Evaluation Tutorial
A complete workflow for evaluating translation quality using LLM judges in the Aitheon Evaluation Platform.
⚠️ **The evaluation API and services is currently in a pre-release stage and is only available in the dev environment. To access the API the client has to provide a beta version header
"GIP-Beta: eval=v1"
.
Prerequisites
# Set your API key
export API_KEY="your-api-key-here"
Models
- Judge Model : You can use any available LLM model in the Workspace.
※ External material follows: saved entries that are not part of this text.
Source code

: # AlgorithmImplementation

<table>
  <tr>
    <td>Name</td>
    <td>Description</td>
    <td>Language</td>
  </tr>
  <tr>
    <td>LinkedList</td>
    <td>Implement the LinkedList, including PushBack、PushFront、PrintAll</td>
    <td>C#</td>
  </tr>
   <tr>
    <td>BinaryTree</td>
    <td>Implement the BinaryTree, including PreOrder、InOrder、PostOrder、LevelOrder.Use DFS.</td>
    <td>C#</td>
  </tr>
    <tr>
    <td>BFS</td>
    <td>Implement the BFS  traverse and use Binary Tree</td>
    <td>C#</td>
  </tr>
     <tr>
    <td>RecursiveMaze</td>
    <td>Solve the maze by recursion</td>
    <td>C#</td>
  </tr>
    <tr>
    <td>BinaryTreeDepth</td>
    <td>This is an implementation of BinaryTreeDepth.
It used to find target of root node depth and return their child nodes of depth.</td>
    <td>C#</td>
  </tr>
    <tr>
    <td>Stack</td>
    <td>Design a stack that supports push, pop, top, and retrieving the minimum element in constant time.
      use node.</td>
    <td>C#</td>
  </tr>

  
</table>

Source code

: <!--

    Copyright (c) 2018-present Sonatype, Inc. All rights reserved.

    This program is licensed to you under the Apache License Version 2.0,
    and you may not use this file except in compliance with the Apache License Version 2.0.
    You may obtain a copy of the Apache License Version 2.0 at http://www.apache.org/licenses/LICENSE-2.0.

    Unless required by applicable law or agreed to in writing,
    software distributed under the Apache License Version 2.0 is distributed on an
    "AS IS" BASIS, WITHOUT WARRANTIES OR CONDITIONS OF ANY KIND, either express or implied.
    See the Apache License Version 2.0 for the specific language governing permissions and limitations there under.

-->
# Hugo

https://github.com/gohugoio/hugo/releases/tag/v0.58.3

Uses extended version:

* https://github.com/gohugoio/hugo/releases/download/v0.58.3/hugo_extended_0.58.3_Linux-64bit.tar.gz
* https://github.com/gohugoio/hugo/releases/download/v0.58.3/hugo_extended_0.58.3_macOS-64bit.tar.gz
For example, openai/gpt-5-2025-08-07.
- Score Parser Model : If the LLM does not support structured output, a separate parser model is needed for structured outputs. GIP internally uses openai/gpt-5-mini-2025-08-07, and since this model is required for evaluation, it must be bound. If it is not already bound, please request the binding.
Step 1: Create Translation Evaluator
Create an LLM judge evaluator that scores translation quality from 1-3.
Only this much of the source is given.